Mediante le Linee guida n. 6/2020, adottate (in modo definitivo) in data 17.7.2020, l’EDPB (European Data Protection Board) ha inteso fornire alcuni orientamenti e chiarimenti circa l’applicazione del Regolamento UE n. 679/2016 (GDPR) e della Direttiva n. 2002/58/CE sulla vita privata e sulle comunicazioni elettroniche (Direttiva E-Privacy) nel contesto della seconda Direttiva n. 2015/2366/CE sui servizi di pagamento (PSD2)[1], la quale ha introdotto un quadro giuridico per i nuovi servizi di disposizione di un ordine di pagamento e dei servizi di informazione sui conti all’interno del mercato interno eurocomunitario.

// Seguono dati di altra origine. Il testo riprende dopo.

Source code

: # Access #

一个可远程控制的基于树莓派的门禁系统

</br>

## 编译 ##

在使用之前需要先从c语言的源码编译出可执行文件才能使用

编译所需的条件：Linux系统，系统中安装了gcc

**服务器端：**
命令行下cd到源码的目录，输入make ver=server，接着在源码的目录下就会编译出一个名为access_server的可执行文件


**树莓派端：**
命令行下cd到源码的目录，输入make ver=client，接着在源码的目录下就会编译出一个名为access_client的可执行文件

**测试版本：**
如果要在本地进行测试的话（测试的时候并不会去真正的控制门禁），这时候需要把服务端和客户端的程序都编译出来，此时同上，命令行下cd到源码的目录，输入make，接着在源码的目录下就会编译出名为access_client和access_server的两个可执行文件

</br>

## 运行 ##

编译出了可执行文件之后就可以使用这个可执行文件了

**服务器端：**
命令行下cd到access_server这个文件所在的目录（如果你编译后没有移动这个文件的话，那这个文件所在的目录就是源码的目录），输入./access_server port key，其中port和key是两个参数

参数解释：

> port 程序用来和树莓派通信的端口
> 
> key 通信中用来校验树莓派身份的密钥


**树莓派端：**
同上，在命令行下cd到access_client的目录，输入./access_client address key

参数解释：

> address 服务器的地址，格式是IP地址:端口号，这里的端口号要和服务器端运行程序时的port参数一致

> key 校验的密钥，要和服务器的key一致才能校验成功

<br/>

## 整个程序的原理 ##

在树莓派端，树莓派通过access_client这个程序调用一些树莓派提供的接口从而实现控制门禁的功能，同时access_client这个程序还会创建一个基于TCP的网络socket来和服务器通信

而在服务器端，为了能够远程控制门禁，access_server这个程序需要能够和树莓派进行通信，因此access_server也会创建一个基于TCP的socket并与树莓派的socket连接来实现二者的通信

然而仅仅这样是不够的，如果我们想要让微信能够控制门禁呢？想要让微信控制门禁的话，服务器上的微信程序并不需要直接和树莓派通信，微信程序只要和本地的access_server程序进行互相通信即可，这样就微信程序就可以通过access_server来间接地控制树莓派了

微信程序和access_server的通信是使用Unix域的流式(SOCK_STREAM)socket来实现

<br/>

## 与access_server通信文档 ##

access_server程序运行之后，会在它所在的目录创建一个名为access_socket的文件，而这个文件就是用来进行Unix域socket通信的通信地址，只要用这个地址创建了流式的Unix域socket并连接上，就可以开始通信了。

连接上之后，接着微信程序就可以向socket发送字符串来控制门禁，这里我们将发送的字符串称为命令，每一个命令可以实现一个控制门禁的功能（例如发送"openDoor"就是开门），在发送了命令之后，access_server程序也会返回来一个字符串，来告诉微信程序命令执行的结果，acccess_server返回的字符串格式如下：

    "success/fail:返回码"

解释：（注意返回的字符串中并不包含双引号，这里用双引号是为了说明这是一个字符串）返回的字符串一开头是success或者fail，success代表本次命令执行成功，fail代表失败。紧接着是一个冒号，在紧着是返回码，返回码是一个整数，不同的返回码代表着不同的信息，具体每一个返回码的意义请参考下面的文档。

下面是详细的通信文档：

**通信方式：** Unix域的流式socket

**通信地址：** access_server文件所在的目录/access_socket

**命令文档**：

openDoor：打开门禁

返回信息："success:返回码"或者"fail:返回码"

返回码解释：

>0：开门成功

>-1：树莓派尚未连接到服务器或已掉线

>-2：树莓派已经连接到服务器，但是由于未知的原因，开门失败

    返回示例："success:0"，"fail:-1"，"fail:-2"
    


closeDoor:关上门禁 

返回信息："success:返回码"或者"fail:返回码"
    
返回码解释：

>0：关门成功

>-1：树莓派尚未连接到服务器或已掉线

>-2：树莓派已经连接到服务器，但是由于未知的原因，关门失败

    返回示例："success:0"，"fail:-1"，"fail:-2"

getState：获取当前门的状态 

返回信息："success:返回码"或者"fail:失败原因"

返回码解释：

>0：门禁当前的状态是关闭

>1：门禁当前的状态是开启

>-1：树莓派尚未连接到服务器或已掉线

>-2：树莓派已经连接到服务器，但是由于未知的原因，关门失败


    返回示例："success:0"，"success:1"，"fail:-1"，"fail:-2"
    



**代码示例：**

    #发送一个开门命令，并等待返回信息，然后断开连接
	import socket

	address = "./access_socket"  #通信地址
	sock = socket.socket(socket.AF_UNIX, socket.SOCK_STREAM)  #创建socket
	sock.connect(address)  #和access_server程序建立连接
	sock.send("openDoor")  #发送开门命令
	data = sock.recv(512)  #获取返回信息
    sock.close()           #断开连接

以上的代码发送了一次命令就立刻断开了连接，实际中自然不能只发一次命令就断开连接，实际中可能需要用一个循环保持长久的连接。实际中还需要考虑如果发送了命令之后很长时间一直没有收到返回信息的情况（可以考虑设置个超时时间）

PSD2: quali sono i tre player del settore
Ai fini della piena comprensione del presente contributo, occorre, innanzitutto, osservare (o meglio, ricordare) che la PSD2 disciplina (e, in alcuni casi, introduce) l’operatività dei seguenti tre “player” del settore:
- Prestatore di servizi di informazione sui conti (AISP): prestatore di un servizio online che fornisce informazioni consolidate relativamente a uno o più conti di pagamento detenuti dall’utente di servizi di pagamento presso un altro prestatore di servizi di pagamento o presso più prestatori di servizi di pagamento;
- Prestatore di servizi di pagamento di radicamento del conto (ASPSP): prestatore di un servizio di pagamento che fornisce ed amministra un conto di pagamento per un pagatore;
- Prestatore di servizi di disposizione di ordine di pagamento (PISP): prestatore di un servizio che dispone l’ordine di pagamento su richiesta dell’utente di servizi di pagamento relativamente a un conto di pagamento detenuto presso un altro prestatore di servizi di pagamento.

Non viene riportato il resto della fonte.